It seems almost like an understatement to say that comedian Andy Kaufman was one of the most influential people to practice the craft. With an impish glee, Kaufman would subvert audiences’ expectation, in the process deconstructing and reassembling comedy into something new that continues to influence up and coming comedians today. But as part of his comedy, Kaufman often wore multiple masks, peeling them off in onion layers, though never quite removing that final one to reveal the true performer under the performance.
However, the new documentary Andy Kaufman Is Me from director Clay Tweel looks to dig past the public persona and present a picture of Kaufman that only his closest family and friends got to see.
Speaking on the film’s premier red carpet at the Tribeca Film Festival this past week, Tweel admits that he is a fan of Kaufman and well aware of how much has already been has been written and produced about Kaufman’s life.

“I know how much stuff is out there, and I have enjoyed all of it,” he says. “I felt like, ‘What was the new thing we can bring to the table?’ And then, the first conversation I had with Andy’s family, Michael and Carol, they were like ‘Listen, there are parts of our brother we don’t feel like have been known to the public and there hasn’t been a more three-dimensional portrait of who he is and we think we’d like to do that.’ I said, ‘Great, but how, in what way?’ and they said ‘We have a lot of this archive and Andy used to record himself all the day. He had his inner monologues and his ideas for skits and recording himself on the Staten Island Ferry doing doing characters for people.’ That to me was the new unique thing, having Andy have his own voice be the narrator of the arc of his journey.”
“This is the definitive Andy Kaufman film,” asserts the documentary’s producer Ross Dinerstein. “There’s been plenty said about him, but no one has ever gotten this deep, no one has ever really shown who he was as a person. Andy Kaufman will always be misunderstood and confusing,” he explains. “But because of the ability for his family to tell who Andy was as Andy versus his various characters, that’s what this film brings. You see a side of him that no one has ever heard or seen. Through his audio he’s able to tell his own story and some of his own motivations.”

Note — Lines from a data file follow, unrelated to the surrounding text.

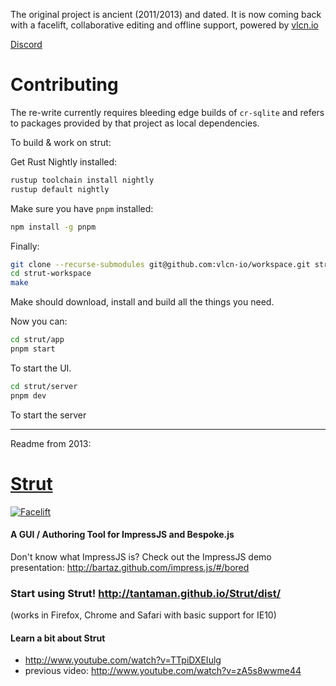 The original project is ancient (2011/2013) and dated. It is now coming back with a facelift, collaborative editing and offline support, powered by [vlcn.io](https://vlcn.io)

[Discord](https://discord.gg/Yxwr4SUQDT)

# Contributing

The re-write currently requires bleeding edge builds of `cr-sqlite` and refers to packages provided by that project as local dependencies.

To build & work on strut:

Get Rust Nightly installed:

```bash
rustup toolchain install nightly
rustup default nightly
```

Make sure you have `pnpm` installed:
```bash
npm install -g pnpm
```

Finally:

```bash
git clone --recurse-submodules git@github.com:vlcn-io/workspace.git strut-workspace
cd strut-workspace
make
```

Make should download, install and build all the things you need.

Now you can:

```bash
cd strut/app
pnpm start
```

To start the UI.

```bash
cd strut/server
pnpm dev
```

To start the server

---

Readme from 2013:

# [Strut](http://strut.io/)

[![Facelift](https://user-images.githubusercontent.com/1009003/201429020-ad350f8e-a488-4434-bc81-a1093bfa9c3c.png)](http://tantaman.github.io/Strut/dist/)

#### A GUI / Authoring Tool for ImpressJS and Bespoke.js

Don't know what ImpressJS is? Check out the ImpressJS demo presentation: http://bartaz.github.com/impress.js/#/bored

### Start using Strut! http://tantaman.github.io/Strut/dist/

(works in Firefox, Chrome and Safari with basic support for IE10)

#### Learn a bit about Strut

- http://www.youtube.com/watch?v=TTpiDXEIulg
- previous video: http://www.youtube.com/watch?v=zA5s8wwme44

Co-producer and co-writer Shannon Riggs agrees. “As soon as we started listening [to the tapes] we went ‘Wait! He’s just a regular person!'”
Ask anyone what their favorite Andy Kaufman bit is an there are a few pieces that will invariably come up in the conversation – lipsyncing to a record of the Might Mouse cartoon theme, his timid Foreign Man character turning into a very credible Elvis Presley impersonator, or even faking a fight on live television.
Tweel states that it was drawn to Kaufman’s work by “that dynamic range of emotions he presents to an audience as he’s performing. So you can have things like that are like a Tony Clifton that are crass and rude and have that edge to it, but you can have something like where he’s doing a bit with Howdy Doody and its very sweet and loving and genuine. And the difference between those things all within a period of twenty minutes off a show is what gives an audience a more powerful performance. It’s something that sticks with you more than someone just doing setup, punchline.”
Riggs concurs, stating that her personal favorite Kaufman bits are the ones that showcase Kaufman’s gentler side. “I’m a sentimental person so any time he’s with the puppets is sweet to me,” she admits, while conceding that others are drawn to Kaufman’s darker, edgier material. “I think that’s probably what most people are drawn too. It was something we talked about a lot. I am a person who gets second hand embarrassment very easily. That was a process for me to be warming up to this and we kind of used my discomfort as a bar. I get cringe very easily and he’s thrilling for me in that way.”
But given that he hid so much of himself under layers of character and comedy, how would Kaufman have reacted to the scrutiny his life and work has received in the decades following his death?
“Every person we interviewed that was close to Andy, we asked them ‘Do you think Andy would find it funny that there this many documentaries made on him?’ and the all said ‘Yeah!'” states Riggs. “So we feel like we are honoring him.”
But would Kaufman still be on the forefront of comedy?
“I think he would be doing something in the vein of what Nathan Fielder is doing,” speculates Tweel. “But I will say this, people who are that far ahead of their audience, I think have a hard time being sustainable because its like you can only stay so far ahead for so long.”